On court behavior of players has long been a discussion point globally. Some have even suggested it as a reason for the sport not yet being invited into the Olympics.
"PST is about family friendly entertainment," said McManus. "We want grandparents and grandchildren enjoying front row seats."
During match play a player may appeal to the referee for a point if he believes his shot to the front wall or his movement to a playable ball was prevented by his opponent.
According to McManus, "a player may state why he is requesting a referee decision at the time of his appeal . . . Once a referee has made his ruling, there will be no further discussion.

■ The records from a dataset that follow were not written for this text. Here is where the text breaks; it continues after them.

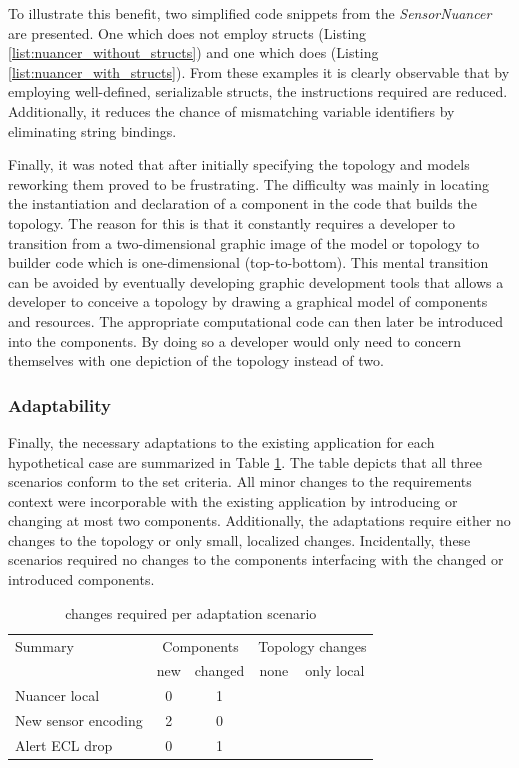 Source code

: To illustrate this benefit, two simplified code snippets from the \emph{SensorNuancer} are presented. One which does not employ structs (Listing \ref{list:nuancer_without_structs}) and one which does (Listing \ref{list:nuancer_with_structs}). From these examples it is clearly observable that by employing well-defined, serializable structs, the instructions required are reduced. Additionally, it reduces the chance of mismatching variable identifiers by eliminating string bindings.



Finally, it was noted that after initially specifying the topology and models reworking them proved to be frustrating. The difficulty was mainly in locating the instantiation and declaration of a component in the code that builds the topology. The reason for this is that it constantly requires a developer to transition from a two-dimensional graphic image of the model or topology to builder code which is one-dimensional (top-to-bottom). This mental transition can be avoided by eventually developing  graphic development tools that allows a developer to conceive a topology by drawing a graphical model of components and resources. The appropriate computational code can then later be introduced into the components. By doing so a developer would only need to concern themselves with one depiction of the topology instead of two.

\subsubsection{Adaptability}
Finally, the necessary adaptations to the existing application for each hypothetical case are summarized in Table \ref{table:adaptations}. The table depicts that all three scenarios conform to the set criteria. All minor changes to the requirements context were incorporable with the existing application by introducing or changing at most two components. Additionally, the adaptations require either no changes to the topology or only small, localized changes. Incidentally, these scenarios required no changes to the components interfacing with the changed or introduced components.

\begin{table}
\centering
\begin{tabular}{|l||c|c||c|c|} \hline
Summary				& \multicolumn{2}{c||}{Components}		& \multicolumn{2}{c|}{Topology changes} \\ 
					& new 	& changed 	& none 		& only local  \\ \hline 
Nuancer local		& 0		& 1			&			& \cmark \\ \hline
New sensor encoding	& 2		& 0			& 			& \cmark \\ \hline
Alert ECL drop		& 0		& 1			& \cmark	&		 \\ \hline
\end{tabular}
\caption{changes required per adaptation scenario}
\label{table:adaptations}
\end{table}


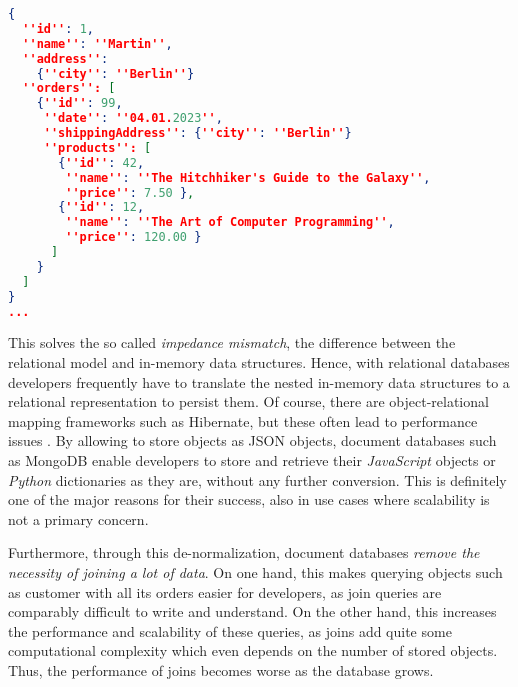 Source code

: \begin{lstlisting}[language=JSON, caption=JSON Document, captionpos=b, label=lst:JSONDocument]
{
  ''id'': 1,
  ''name'': ''Martin'',
  ''address'': 
    {''city'': ''Berlin''}
  ''orders'': [
    {''id'': 99,
     ''date'': ''04.01.2023'',
     ''shippingAddress'': {''city'': ''Berlin''}
     ''products'': [
       {''id'': 42,
        ''name'': ''The Hitchhiker's Guide to the Galaxy'',
        ''price'': 7.50 },
       {''id'': 12,
        ''name'': ''The Art of Computer Programming'',
        ''price'': 120.00 }
      ]
    }
  ]
}
...
\end{lstlisting}


This solves the so called \emph{impedance mismatch}, the difference between the relational model and in-memory data structures. Hence, with relational databases developers frequently have to translate the nested in-memory data structures to a relational representation to persist them. Of course, there are object-relational mapping frameworks such as Hibernate, but these often lead to performance issues \cite{NoSQLDistilled}. By allowing to store objects as JSON objects, document databases such as MongoDB enable developers to store and retrieve their \emph{JavaScript} objects or \emph{Python} dictionaries as they are, without any further conversion. This is definitely one of the major reasons for their success, also in use cases where scalability is not a primary concern.\par
Furthermore, through this de-normalization, document databases \emph{remove the necessity of joining a lot of data}. On one hand, this makes querying objects such as customer with all its orders easier for developers, as join queries are comparably difficult to write and understand. On the other hand, this increases the performance and scalability of these queries, as joins add quite some computational complexity which even depends on the number of stored objects. Thus, the performance of joins becomes worse as the database grows.\par
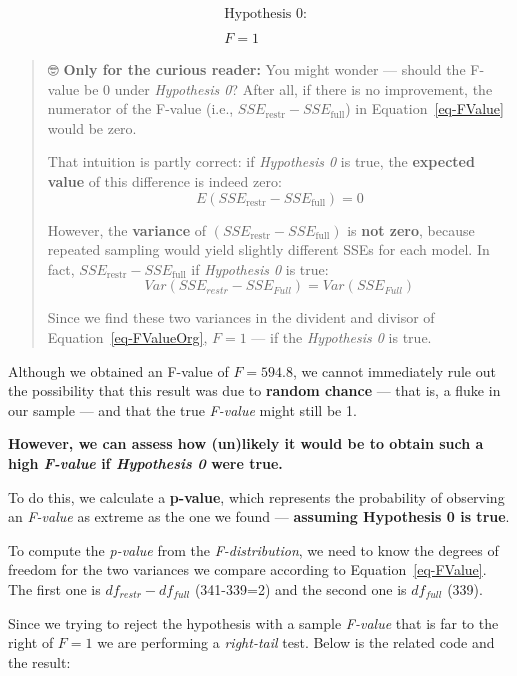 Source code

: \documentclass[
  letterpaper,
  DIV=11,
  numbers=noendperiod]{scrartcl}
\begin{document}
\[
\begin{align}
&\text{Hypothesis 0:}\\
\\
&F=1
\end{align}
\]

\begin{quote}
🤓 \textbf{Only for the curious reader:} You might wonder --- should the
F-value be 0 under \emph{Hypothesis 0}? After all, if there is no
improvement, the numerator of the F-value (i.e.,
\(SSE_{\text{restr}} - SSE_{\text{full}}\)) in Equation~\ref{eq-FValue}
would be zero.

That intuition is partly correct: if \emph{Hypothesis 0} is true, the
\textbf{expected value} of this difference is indeed zero: \[
E(SSE_{\text{restr}} - SSE_{\text{full}}) = 0
\]

However, the \textbf{variance} of
\((SSE_{\text{restr}} - SSE_{\text{full}})\) is \textbf{not zero},
because repeated sampling would yield slightly different SSEs for each
model. In fact, \(SSE_{\text{restr}} - SSE_{\text{full}}\) if
\emph{Hypothesis 0} is true:
\[Var(SSE_{restr}-SSE_{Full})=Var(SSE_{Full})\]

Since we find these two variances in the divident and divisor of
Equation~\ref{eq-FValueOrg}, \(F=1\) --- if the \emph{Hypothesis 0} is
true.
\end{quote}

Although we obtained an F-value of \(F = 594.8\), we cannot immediately
rule out the possibility that this result was due to \textbf{random
chance} --- that is, a fluke in our sample --- and that the true
\emph{F-value} might still be 1.

\textbf{However, we can assess how (un)likely it would be to obtain such
a high \emph{F-value} if \emph{Hypothesis 0} were true.}

To do this, we calculate a \textbf{p-value}, which represents the
probability of observing an \emph{F-value} as extreme as the one we
found --- \textbf{assuming Hypothesis 0 is true}.

To compute the \emph{p-value} from the \emph{F-distribution}, we need to
know the degrees of freedom for the two variances we compare according
to Equation~\ref{eq-FValue}. The first one is \(df_{restr}-df_{full}\)
(341-339=2) and the second one is \(df_{full}\) (339).

Since we trying to reject the hypothesis with a sample \emph{F-value}
that is far to the right of \(F=1\) we are performing a
\emph{right-tail} test. Below is the related code and the result:
\end{document}
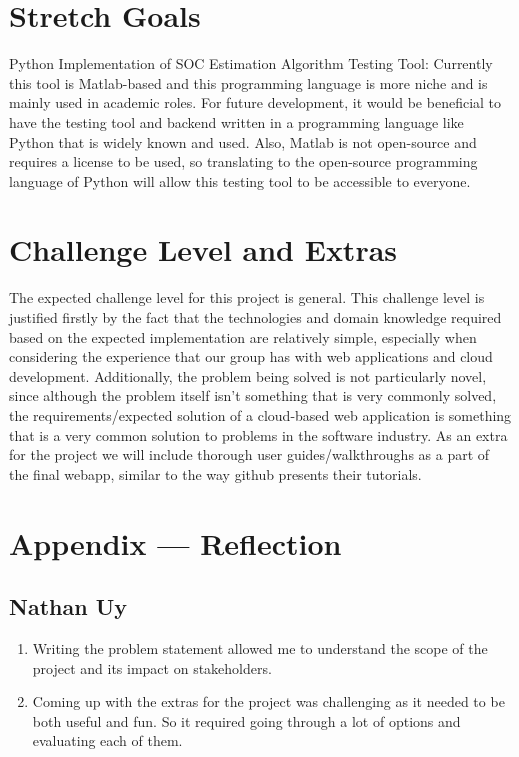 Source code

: \documentclass{article}
\begin{document}
\section{Stretch Goals}

Python Implementation of SOC Estimation Algorithm Testing Tool: Currently this tool is Matlab-based and this programming language is more niche and is mainly used in academic roles. For future development, it would be beneficial to have the testing tool and backend written in a programming language like Python that is widely known and used. Also, Matlab is not open-source and requires a license to be used, so translating to the open-source programming language of Python will allow this testing tool to be accessible to everyone.  

\section{Challenge Level and Extras}

The expected challenge level for this project is general. This challenge level is justified firstly by the fact that the technologies and domain knowledge required based on the expected implementation are relatively simple, especially when considering the experience that our group has with web applications and cloud development. Additionally, the problem being solved is not particularly novel, since although the problem itself isn’t something that is very commonly solved, the requirements/expected solution of a cloud-based web application is something that is a very common solution to problems in the software industry. \newline \newline
As an extra for the project we will include thorough user guides/walkthroughs as a part of the final webapp, similar to the way github presents their tutorials.


\newpage{}

\section*{Appendix --- Reflection}

\subsection*{Nathan Uy}

\begin{enumerate}
    \item Writing the problem statement allowed me to understand the scope of the project and its impact on stakeholders.
    \item Coming up with the extras for the project was challenging as it needed to be both useful and fun. So it required going through a lot of options and evaluating each of them.
\end{enumerate}  
\end{document}

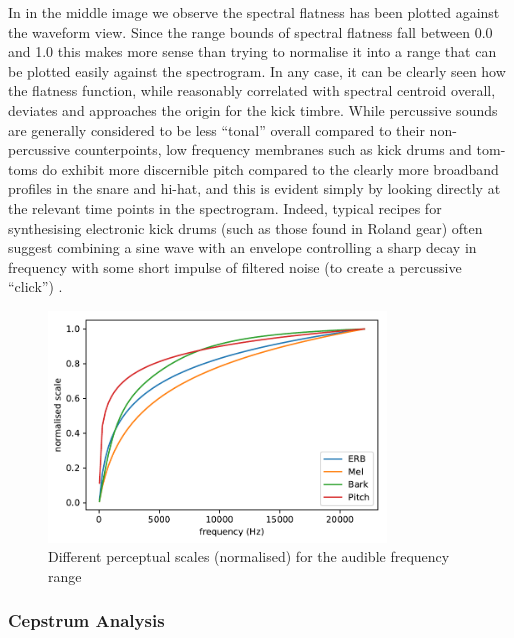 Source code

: {{In  in the middle image we observe the spectral flatness has been plotted against the waveform view. Since the range bounds of spectral flatness fall between 0.0 and 1.0 this makes more sense than trying to normalise it into a range that can be plotted easily against the spectrogram. In any case, it can be clearly seen how the flatness function, while reasonably correlated with spectral centroid overall, deviates and approaches the origin for the kick timbre. While percussive sounds are generally considered to be less ``tonal'' overall compared to their non-percussive counterpoints, low frequency membranes such as kick drums and tom-toms do exhibit more discernible pitch compared to the clearly more broadband profiles in the snare and hi-hat, and this is evident simply by looking directly at the relevant time points in the spectrogram. Indeed, typical recipes for synthesising electronic kick drums (such as those found in Roland gear) often suggest combining a sine wave with an envelope controlling a sharp decay in frequency with some short impulse of filtered noise (to create a percussive ``click'') \citep{Risset1999, Reid2002}.

\begin{figure}
	\begin{center}
		\includegraphics[width=0.8\textwidth]{ch05_pyconcat/figures/scale.pdf}
	\end{center}
	\caption[Perceptual scales for audible range]{Different perceptual scales (normalised) for the audible frequency range}
	\label{fig:perceptual_scales}
\end{figure}


\subsubsection{Cepstrum Analysis}

}}
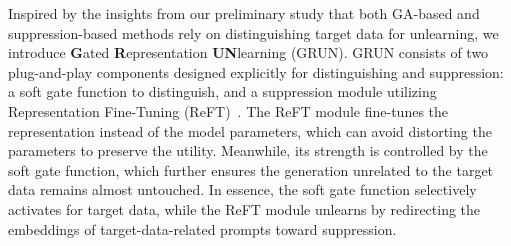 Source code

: 

Inspired by the insights from our preliminary study
that both GA-based and suppression-based methods rely on distinguishing target data for unlearning, we introduce \textbf{G}ated \textbf{R}epresentation \textbf{UN}learning (GRUN). GRUN consists of two plug-and-play components designed explicitly for distinguishing and suppression: a soft gate function to distinguish, and a suppression module utilizing Representation Fine-Tuning (ReFT)~\cite{wu2024reft}. The ReFT module fine-tunes the representation instead of the model parameters, which can avoid distorting the parameters to preserve the utility. Meanwhile, its strength is controlled by the soft gate function, which further ensures the generation unrelated to the target data remains almost untouched. In essence, the soft gate function selectively activates for target data, while the ReFT module unlearns by redirecting the embeddings of target-data-related prompts toward suppression.

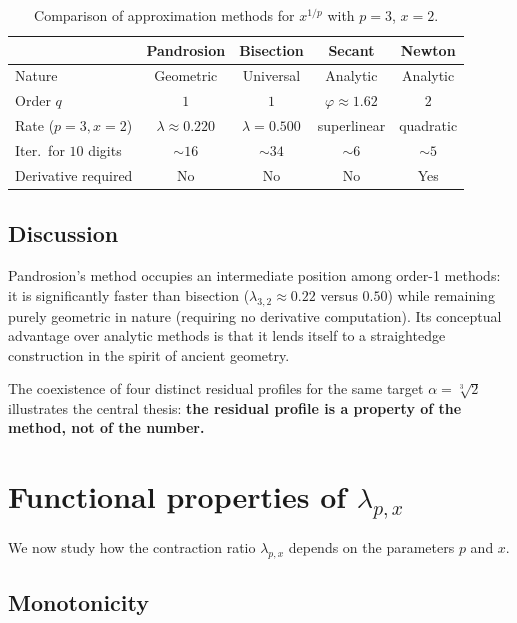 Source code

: \documentclass[10pt,a4paper,oneside]{book}
\theoremstyle{definition}
\theoremstyle{remark}
\newcommand{\cbrt}[1]{\sqrt[3]{#1}}
\begin{document}
\begin{table}[h]
\centering
\renewcommand{\arraystretch}{1.4}
\begin{tabular}{lcccc}
\toprule
& \textbf{Pandrosion} & \textbf{Bisection} & \textbf{Secant} & \textbf{Newton} \\
\midrule
Nature & Geometric & Universal & Analytic & Analytic \\
Order $q$ & $1$ & $1$ & $\varphi \approx 1.62$ & $2$ \\
Rate ($p\!=\!3, x\!=\!2$) & $\lambda \approx 0.220$ & $\lambda = 0.500$ & superlinear & quadratic \\
Iter.\ for $10$ digits & $\sim 16$ & $\sim 34$ & $\sim 6$ & $\sim 5$ \\
Derivative required & No & No & No & Yes \\
\bottomrule
\end{tabular}
\caption{Comparison of approximation methods for $x^{1/p}$ with $p=3$, $x=2$.}
\end{table}

\subsection{Discussion}

Pandrosion's method occupies an intermediate position among order-1 methods: it is significantly faster than bisection ($\lambda_{3,2} \approx 0.22$ versus $0.50$) while remaining purely geometric in nature (requiring no derivative computation).  Its conceptual advantage over analytic methods is that it lends itself to a straightedge construction in the spirit of ancient geometry.

The coexistence of four distinct residual profiles for the same target $\alpha = \cbrt{2}$ illustrates the central thesis: \textbf{the residual profile is a property of the method, not of the number.}

\section{Functional properties of \texorpdfstring{$\lambda_{p,x}$}{lambda}}
\label{sec:functional}

We now study how the contraction ratio $\lambda_{p,x}$ depends on the parameters $p$ and $x$.

\subsection{Monotonicity}
\end{document}
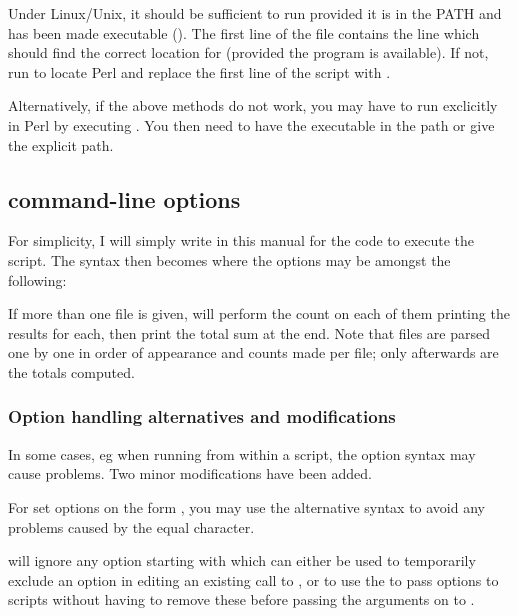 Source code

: \documentclass{article}
\begin{document}
Under Linux/Unix, it should be sufficient to run  provided it is in the PATH and has been made executable (). The first line of the file contains the line  which should find the correct location for  (provided the program  is available). If not, run  to locate Perl and replace the first line of the script with .

Alternatively, if the above methods do not work, you may have to run \TeXcount{} exclicitly in Perl by executing . You then need to have the  executable in the path or give the explicit path.

\subsection{\TeXcount{} command-line options}

For simplicity, I will simply write  in this manual for the code to execute the script. The syntax then becomes
where the options may be amongst the following:



If more than one file is given, \TeXcount{} will perform the count on each of them printing the results for each, then print the total sum at the end. Note that files are parsed one by one in order of appearance and counts made per file; only afterwards are the totals computed. 

\subsubsection{Option handling alternatives and modifications}

In some cases, eg when running from within a script, the option syntax may cause problems. Two minor modifications have been added.

For set options on the form \code{-[options]=[value]}, you may use the alternative syntax \code{-[option]:[value]} to avoid any problems caused by the equal character.

\TeXcount{} will ignore any option starting with  which can either be used to temporarily exclude an option in editing an existing call to \TeXcount{}, or to use the  to pass options to scripts without having to remove these before passing the arguments on to \TeXcount{}.
\end{document}
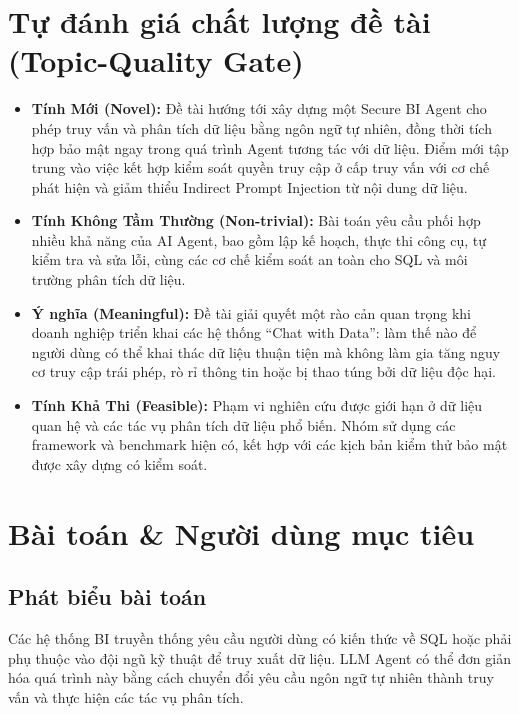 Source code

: \section{Tự đánh giá chất lượng đề tài (Topic-Quality Gate)}

\begin{itemize}
\item \textbf{Tính Mới (Novel):} Đề tài hướng tới xây dựng một Secure BI Agent cho phép truy vấn và phân tích dữ liệu bằng ngôn ngữ tự nhiên, đồng thời tích hợp bảo mật ngay trong quá trình Agent tương tác với dữ liệu. Điểm mới tập trung vào việc kết hợp kiểm soát quyền truy cập ở cấp truy vấn với cơ chế phát hiện và giảm thiểu Indirect Prompt Injection từ nội dung dữ liệu.

\item \textbf{Tính Không Tầm Thường (Non-trivial):} Bài toán yêu cầu phối hợp nhiều khả năng của AI Agent, bao gồm lập kế hoạch, thực thi công cụ, tự kiểm tra và sửa lỗi, cùng các cơ chế kiểm soát an toàn cho SQL và môi trường phân tích dữ liệu.

\item \textbf{Ý nghĩa (Meaningful):} Đề tài giải quyết một rào cản quan trọng khi doanh nghiệp triển khai các hệ thống ``Chat with Data'': làm thế nào để người dùng có thể khai thác dữ liệu thuận tiện mà không làm gia tăng nguy cơ truy cập trái phép, rò rỉ thông tin hoặc bị thao túng bởi dữ liệu độc hại.

\item \textbf{Tính Khả Thi (Feasible):} Phạm vi nghiên cứu được giới hạn ở dữ liệu quan hệ và các tác vụ phân tích dữ liệu phổ biến. Nhóm sử dụng các framework và benchmark hiện có, kết hợp với các kịch bản kiểm thử bảo mật được xây dựng có kiểm soát.

\end{itemize}

\section{Bài toán \& Người dùng mục tiêu}

\subsection{Phát biểu bài toán}

Các hệ thống BI truyền thống yêu cầu người dùng có kiến thức về SQL hoặc phải phụ thuộc vào đội ngũ kỹ thuật để truy xuất dữ liệu. LLM Agent có thể đơn giản hóa quá trình này bằng cách chuyển đổi yêu cầu ngôn ngữ tự nhiên thành truy vấn và thực hiện các tác vụ phân tích.

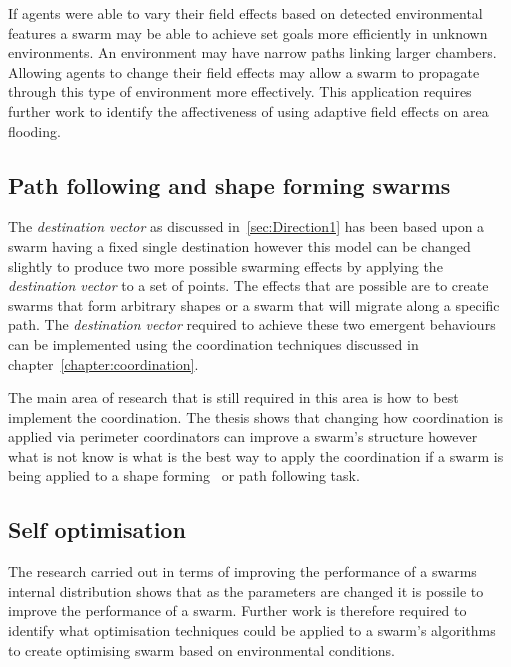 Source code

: If agents were able to vary their field effects based on detected environmental features a swarm may be able to achieve set goals more efficiently in unknown environments. An environment may have narrow paths linking larger chambers. Allowing agents to change their field effects may allow a swarm to propagate through this type of environment more effectively. This application requires further work to identify the affectiveness of using adaptive field effects on area flooding.
 
\subsection{Path following and shape forming swarms}\label{sec:DirectionalShape1}
The \textit{destination vector} as discussed in~\autoref{sec:Direction1} has been based upon a swarm having a fixed single destination however this model can be changed slightly to produce two more possible swarming effects by applying the \textit{destination vector} to a set of points. The effects that are possible are to create swarms that form arbitrary shapes or a swarm that will migrate along a specific path. The \textit{destination vector} required to achieve these two emergent behaviours can be implemented using the coordination techniques discussed in chapter~\ref{chapter:coordination}.

The main area of research that is still required in this area is how to best implement the coordination. The thesis shows that changing how coordination is applied via perimeter coordinators can improve a swarm's structure however what is not know is what is the best way to apply the coordination if a swarm is being applied to a shape forming~\cite{EP:07} or path following task.

\subsection{Self optimisation}\label{sec:Optimisation1}
The research carried out in terms of improving the performance of a swarms internal distribution shows that as the parameters are changed it is possile to improve the performance of a swarm. Further work is therefore required to identify what optimisation techniques could be applied to a swarm's algorithms to create optimising swarm based on environmental conditions.

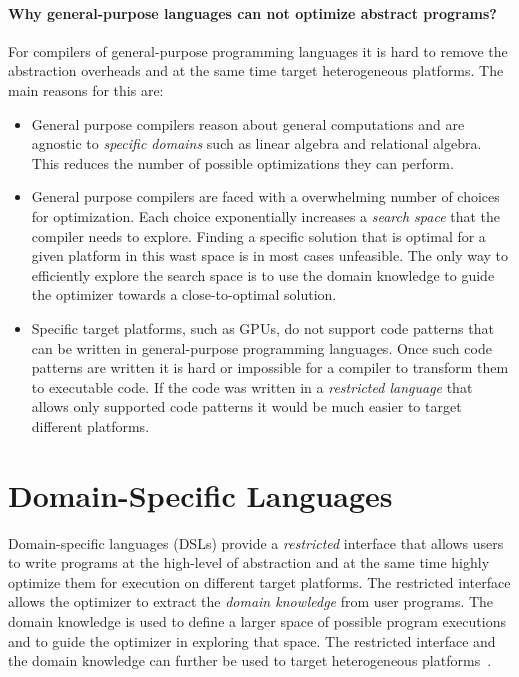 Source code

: \paragraph{Why general-purpose languages can not optimize abstract programs?} For compilers of
 general-purpose programming languages it is hard to remove the abstraction overheads
 and at the same time target heterogeneous platforms. The main reasons for this are:\begin{itemize}

 \item General purpose compilers reason about general computations and are agnostic to
  \emph{specific domains} such as linear algebra and relational algebra. This reduces
   the number of possible optimizations they can perform.

 \item General purpose compilers are faced with a overwhelming number of choices
   for optimization. Each choice exponentially increases a \emph{search space}
   that the compiler needs to explore. Finding a specific solution that is optimal
   for a given platform in this wast space is in most cases unfeasible. The only way
   to efficiently explore the search space is to use the domain knowledge to guide
   the optimizer towards a close-to-optimal solution.

  \item Specific target platforms, such as GPUs, do not support code patterns
  that can be written in general-purpose programming languages. Once such code patterns are
  written it is hard or impossible for a compiler to transform them to executable code.
  If the code was written in a \emph{restricted language} that allows only supported code patterns
  it would be much easier to target different platforms.

 \end{itemize}

\section{Domain-Specific Languages}
\label{sec:domain-specific-languages}

Domain-specific languages (DSLs) provide a \emph{restricted} interface that allows
 users to write programs at the high-level of abstraction and at the
 same time highly optimize them for execution on different target platforms. The restricted
 interface allows the optimizer to extract the \emph{domain knowledge} from user programs.
 The domain knowledge is used to define a larger space of possible program executions
 and to guide the optimizer in exploring that space. The restricted interface and the domain knowledge
 can further be used to target heterogeneous platforms~\cite{chafi_language_2010}.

"Please consider this a zero tolerance policy regarding dissent."
I will instruct referees to move quickly from conduct warning to penalizing points and games for any player who delays play by dissent in body language or tone.
Squash is unique in many ways as a sport. One important one for fans is that the referee sits among them during match play. So when a player starts yelling at a referee, he is in effect yelling at his own fans as well.
Pro Squash Tour became America's largest tour last season, hosting more tournaments in more cities than any other squash tour. More than 150 years old, squash is played by 20 million people in 185 countries around the world. PST's season begins in August and runs through May.